Task instructions: Leave out the pictures and restate the rest of the data exactly.

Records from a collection
::::::::
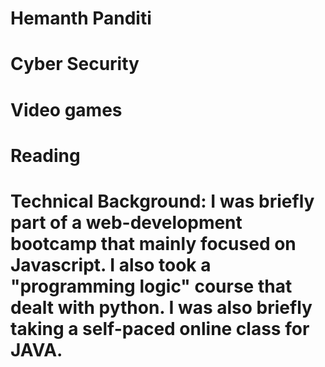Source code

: # Hemanth Panditi
# Cyber Security
# Video games
# Reading
# Technical Background: I was briefly part of a web-development bootcamp that mainly focused on Javascript. I also took a "programming logic" course that dealt with python. I was also briefly taking a self-paced online class for JAVA.
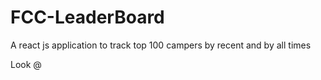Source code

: # FCC-LeaderBoard
A react js application to track top 100 campers by recent and by all times

Look @ <a href="" target=_blank></a>
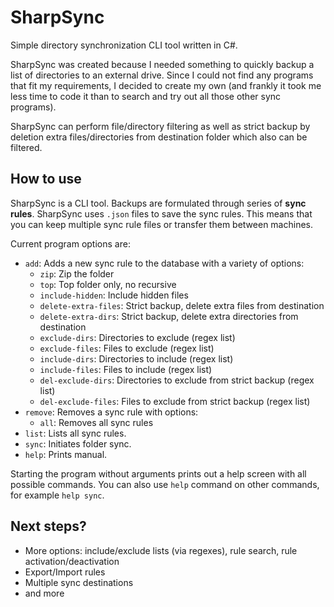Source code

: # SharpSync
Simple directory synchronization CLI tool written in C#.

SharpSync was created because I needed something to quickly backup a list of directories to an external drive. 
Since I could not find any programs that fit my requirements, I decided to create my own (and frankly it took me less
time to code it than to search and try out all those other sync programs).

SharpSync can perform file/directory filtering as well as strict backup by deletion extra files/directories from destination folder which also can be filtered.

## How to use

SharpSync is a CLI tool. Backups are formulated through series of **sync rules**. SharpSync uses `.json` files to save the sync rules.
This means that you can keep multiple sync rule files or transfer them between machines.

Current program options are:
- `add`: Adds a new sync rule to the database with a variety of options:
	- `zip`: Zip the folder
	- `top`: Top folder only, no recursive
	- `include-hidden`: Include hidden files
	- `delete-extra-files`: Strict backup, delete extra files from destination
	- `delete-extra-dirs`: Strict backup, delete extra directories from destination
	- `exclude-dirs`: Directories to exclude (regex list)
	- `exclude-files`: Files to exclude (regex list)
	- `include-dirs`: Directories to include (regex list)
	- `include-files`: Files to include (regex list)
	- `del-exclude-dirs`: Directories to exclude from strict backup (regex list)
	- `del-exclude-files`: Files to exclude from strict backup (regex list)
- `remove`: Removes a sync rule with options:
	- `all`: Removes all sync rules
- `list`: Lists all sync rules.
- `sync`: Initiates folder sync.
- `help`: Prints manual.

Starting the program without arguments prints out a help screen with all possible commands. You can also use `help`
command on other commands, for example `help sync`.

## Next steps?
- More options: include/exclude lists (via regexes), rule search, rule activation/deactivation
- Export/Import rules
- Multiple sync destinations
- and more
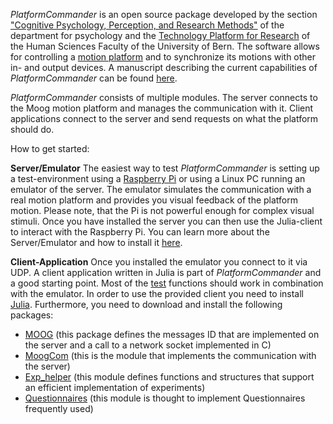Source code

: _PlatformCommander_ is an open source package developed by 
the section ["Cognitive Psychology, Perception, and Research Methods"](https://www.kog.psy.unibe.ch/ueber_uns/team/index_ger.html) 
of the department for psychology and the [Technology Platform for Research](https://www.tpf.philhum.unibe.ch/) 
of the Human Sciences Faculty of the University of Bern.
The software allows for controlling a [motion platform](https://www.kog.psy.unibe.ch/unibe/portal/fak_humanwis/philhum_institute/inst_psych/psy_kog/content/e48289/e65987/e965439/e965444/moog_ger.mp4) and to synchronize its motions with other in- and output devices.
A manuscript describing the current capabilities of _PlatformCommander_ can be found [here](https://gitlab.com/KWM-PSY/emulator/-/blob/master/PlatformCommander_0.5/docs/manual.pdf).

_PlatformCommander_ consists of multiple modules. The server connects to the Moog motion platform and manages the 
communication with it. 
Client applications connect to the server and send requests on what the platform should do.


How to get started:

**Server/Emulator**
The easiest way to test _PlatformCommander_ is setting up a test-environment using a [Raspberry Pi](https://www.raspberrypi.org/products/raspberry-pi-4-model-b/?resellerType=home) or using a Linux PC running an emulator of 
the server. 
The emulator simulates the communication with a real motion platform and provides you visual feedback of the platform motion. Please note, that the Pi is not powerful enough for complex visual stimuli.
Once you have installed the server you can then use the Julia-client to interact with the Raspberry Pi.
You can learn more about the Server/Emulator and how to install it [here](https://gitlab.com/KWM-PSY/emulator).

**Client-Application**
Once you installed the emulator you connect to it via UDP. 
A client application written in Julia is part of _PlatformCommander_ and a good starting point. 
Most of the [test](https://gitlab.com/kwm1/moog_com/-/tree/master/test) functions should work in combination with the emulator.
In order to use the provided client you need to install [Julia](https://julialang.org/). 
Furthermore, you need to download and install the following packages:

- [MOOG](https://gitlab.com/kwm1/MOOG) (this package defines the messages ID that are implemented on the server and a call to a network socket implemented in C)
- [MoogCom](https://gitlab.com/kwm1/Moog_Com) (this is the module that implements the communication with the server)
- [Exp_helper](https://gitlab.com/kwm1/Exp_helper) (this module defines functions and structures that support an efficient implementation of experiments)
- [Questionnaires](https://gitlab.com/kwm1/questionnaires) (this module is thought to implement Questionnaires frequently used)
::::::::
Solution:
Source code

: # Hemanth Panditi
# Cyber Security
# Video games
# Reading
# Technical Background: I was briefly part of a web-development bootcamp that mainly focused on Javascript. I also took a "programming logic" course that dealt with python. I was also briefly taking a self-paced online class for JAVA.
Source code

: # FCC-LeaderBoard
A react js application to track top 100 campers by recent and by all times

Look @ <a href="" target=_blank></a>
Source code

: # SharpSync
Simple directory synchronization CLI tool written in C#.

SharpSync was created because I needed something to quickly backup a list of directories to an external drive. 
Since I could not find any programs that fit my requirements, I decided to create my own (and frankly it took me less
time to code it than to search and try out all those other sync programs).

SharpSync can perform file/directory filtering as well as strict backup by deletion extra files/directories from destination folder which also can be filtered.

## How to use

SharpSync is a CLI tool. Backups are formulated through series of **sync rules**. SharpSync uses `.json` files to save the sync rules.
This means that you can keep multiple sync rule files or transfer them between machines.

Current program options are:
- `add`: Adds a new sync rule to the database with a variety of options:
	- `zip`: Zip the folder
	- `top`: Top folder only, no recursive
	- `include-hidden`: Include hidden files
	- `delete-extra-files`: Strict backup, delete extra files from destination
	- `delete-extra-dirs`: Strict backup, delete extra directories from destination
	- `exclude-dirs`: Directories to exclude (regex list)
	- `exclude-files`: Files to exclude (regex list)
	- `include-dirs`: Directories to include (regex list)
	- `include-files`: Files to include (regex list)
	- `del-exclude-dirs`: Directories to exclude from strict backup (regex list)
	- `del-exclude-files`: Files to exclude from strict backup (regex list)
- `remove`: Removes a sync rule with options:
	- `all`: Removes all sync rules
- `list`: Lists all sync rules.
- `sync`: Initiates folder sync.
- `help`: Prints manual.

Starting the program without arguments prints out a help screen with all possible commands. You can also use `help`
command on other commands, for example `help sync`.

## Next steps?
- More options: include/exclude lists (via regexes), rule search, rule activation/deactivation
- Export/Import rules
- Multiple sync destinations
- and more
Source code

: _PlatformCommander_ is an open source package developed by 
the section ["Cognitive Psychology, Perception, and Research Methods"](https://www.kog.psy.unibe.ch/ueber_uns/team/index_ger.html) 
of the department for psychology and the [Technology Platform for Research](https://www.tpf.philhum.unibe.ch/) 
of the Human Sciences Faculty of the University of Bern.
The software allows for controlling a [motion platform](https://www.kog.psy.unibe.ch/unibe/portal/fak_humanwis/philhum_institute/inst_psych/psy_kog/content/e48289/e65987/e965439/e965444/moog_ger.mp4) and to synchronize its motions with other in- and output devices.
A manuscript describing the current capabilities of _PlatformCommander_ can be found [here](https://gitlab.com/KWM-PSY/emulator/-/blob/master/PlatformCommander_0.5/docs/manual.pdf).

_PlatformCommander_ consists of multiple modules. The server connects to the Moog motion platform and manages the 
communication with it. 
Client applications connect to the server and send requests on what the platform should do.


How to get started:

**Server/Emulator**
The easiest way to test _PlatformCommander_ is setting up a test-environment using a [Raspberry Pi](https://www.raspberrypi.org/products/raspberry-pi-4-model-b/?resellerType=home) or using a Linux PC running an emulator of 
the server. 
The emulator simulates the communication with a real motion platform and provides you visual feedback of the platform motion. Please note, that the Pi is not powerful enough for complex visual stimuli.
Once you have installed the server you can then use the Julia-client to interact with the Raspberry Pi.
You can learn more about the Server/Emulator and how to install it [here](https://gitlab.com/KWM-PSY/emulator).

**Client-Application**
Once you installed the emulator you connect to it via UDP. 
A client application written in Julia is part of _PlatformCommander_ and a good starting point. 
Most of the [test](https://gitlab.com/kwm1/moog_com/-/tree/master/test) functions should work in combination with the emulator.
In order to use the provided client you need to install [Julia](https://julialang.org/). 
Furthermore, you need to download and install the following packages:

- [MOOG](https://gitlab.com/kwm1/MOOG) (this package defines the messages ID that are implemented on the server and a call to a network socket implemented in C)
- [MoogCom](https://gitlab.com/kwm1/Moog_Com) (this is the module that implements the communication with the server)
- [Exp_helper](https://gitlab.com/kwm1/Exp_helper) (this module defines functions and structures that support an efficient implementation of experiments)
- [Questionnaires](https://gitlab.com/kwm1/questionnaires) (this module is thought to implement Questionnaires frequently used)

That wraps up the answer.